Exercise brief: Wherever a line of the data contains "about", copy that line.

Pictures paired with source code:
Segment Open
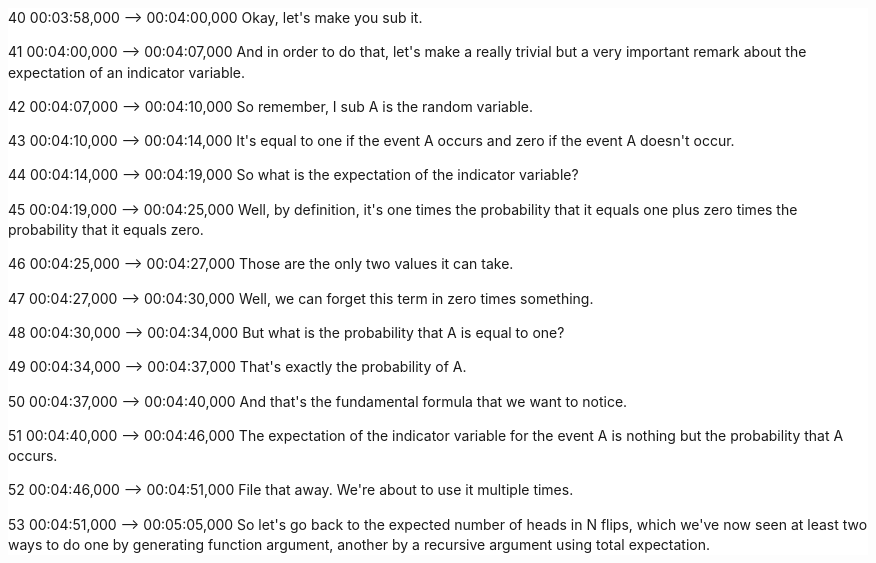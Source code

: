 40
00:03:58,000 --> 00:04:00,000
Okay, let's make you sub it.

41
00:04:00,000 --> 00:04:07,000
And in order to do that, let's make a really trivial but a very important remark about the expectation of an indicator variable.

42
00:04:07,000 --> 00:04:10,000
So remember, I sub A is the random variable.

43
00:04:10,000 --> 00:04:14,000
It's equal to one if the event A occurs and zero if the event A doesn't occur.

44
00:04:14,000 --> 00:04:19,000
So what is the expectation of the indicator variable?

45
00:04:19,000 --> 00:04:25,000
Well, by definition, it's one times the probability that it equals one plus zero times the probability that it equals zero.

46
00:04:25,000 --> 00:04:27,000
Those are the only two values it can take.

47
00:04:27,000 --> 00:04:30,000
Well, we can forget this term in zero times something.

48
00:04:30,000 --> 00:04:34,000
But what is the probability that A is equal to one?

49
00:04:34,000 --> 00:04:37,000
That's exactly the probability of A.

50
00:04:37,000 --> 00:04:40,000
And that's the fundamental formula that we want to notice.

51
00:04:40,000 --> 00:04:46,000
The expectation of the indicator variable for the event A is nothing but the probability that A occurs.

52
00:04:46,000 --> 00:04:51,000
File that away. We're about to use it multiple times.

53
00:04:51,000 --> 00:05:05,000
So let's go back to the expected number of heads in N flips, which we've now seen at least two ways to do one by generating function argument, another by a recursive argument using total expectation.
Segment Closed
Response below:
And in order to do that, let's make a really trivial but a very important remark about the expectation of an indicator variable.
File that away. We're about to use it multiple times.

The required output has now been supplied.